Suddenly, this local minimum is a terrible solution. On the other hand, if we had found a solution in this flatter trough:

Image 7: Approaching a more stable local minimum

Even if a different dataset shifts the loss function a little, the loss would stay relatively stable:

Image 8: Slight shift in loss function doesn’t impact loss as much

This flatter trough is better as it offers both an accurate and stable solution. It is more generalized; that is, it has a higher ability to react to new data. In order to find a more stable local minimum, we can increase the learning rate from time to time, encouraging the model to “jump” from one local minimum to another if it is in a steep trough. This is the “restarts” in SGDR.

Image 9: Increasing the learning rates every few iterations to “restart” the gradient descent // Source

In the first “half cosine” period in the graph above, we descend into a local minimum, like so:

Image 10: Descending into local minimum

Suddenly, we increase the learning rate, taking a big step in the next iteration:

Image 11: “Restarting”

In the second “half cosine” period, we descend into another local minimum.

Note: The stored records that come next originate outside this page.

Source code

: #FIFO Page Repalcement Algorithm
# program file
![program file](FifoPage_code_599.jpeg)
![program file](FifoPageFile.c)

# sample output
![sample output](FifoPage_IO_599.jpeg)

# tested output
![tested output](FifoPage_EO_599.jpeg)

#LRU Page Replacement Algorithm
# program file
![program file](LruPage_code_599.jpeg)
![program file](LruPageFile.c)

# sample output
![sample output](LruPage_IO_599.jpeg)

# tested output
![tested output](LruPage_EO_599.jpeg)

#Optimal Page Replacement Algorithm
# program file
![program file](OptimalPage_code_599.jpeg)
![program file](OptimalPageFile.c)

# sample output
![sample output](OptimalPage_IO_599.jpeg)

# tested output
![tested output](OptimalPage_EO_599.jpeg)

Image 12: Descending into a more stable local minimum

And then we sharply increase the learning rate again. Only this time, because we are in a more stable region of the loss function, this “restart” does not take us out of the local minimum:

Image 13: “Restarting” doesn’t take us out of this local minimum

Finally, we gradually decrease the learning rate again until we minimize the loss function, finding a stable solution.

Image 14: Settling into this local minimum

Each of these ‘periods’ is known as a cycle, and in training our neural network, we can choose the number of cycles and the length of each cycle ourselves. Also, since we are gradually decreasing the learning rate, it is better to start with a learning rate slightly larger than the optimum learning rate (how do you determine the optimum learning rate? Click here). It is also important to choose a learning rate large enough to allow the function to jump to a different minimum when “reset”.

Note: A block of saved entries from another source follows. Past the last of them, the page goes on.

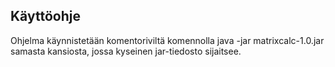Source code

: ## Käyttöohje

Ohjelma käynnistetään komentoriviltä komennolla java -jar matrixcalc-1.0.jar samasta kansiosta, jossa kyseinen jar-tiedosto sijaitsee.
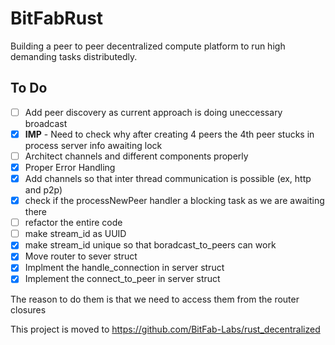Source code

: # BitFabRust
Building a peer to peer decentralized compute platform to run high demanding tasks distributedly.

## To Do
- [ ] Add peer discovery as current approach is doing uneccessary broadcast
- [x] **IMP** - Need to check why after creating 4 peers the 4th peer stucks in process server info awaiting lock
- [ ] Architect channels and different components properly
- [x] Proper Error Handling
- [x] Add channels so that inter thread communication is possible (ex, http and p2p)
- [x] check if the processNewPeer handler a blocking task as we are awaiting there
- [ ] refactor the entire code
- [ ] make stream_id as UUID
- [x] make stream_id unique so that boradcast_to_peers can work
- [x] Move router to sever struct
- [x] Implment the handle_connection in server struct
- [x] Implement the connect_to_peer in server struct

The reason to do them is that we need to access them from the router closures

This project is moved to https://github.com/BitFab-Labs/rust_decentralized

To visualize it in 3D, here are two models:

Image 15: Stochastic Gradient Descent with Restarts // Source

The model on the left slowly descends into a local minimum, while the model on the right jumps in and out of several local minimums, searching for a more stable one.

You can also increase the cycle length after each cycle, like so:

Image 16: Increasing cycle length // Source

This seems to output a better, more accurate result as it allows us to find the minimum point in a stable region more precisely.

--

--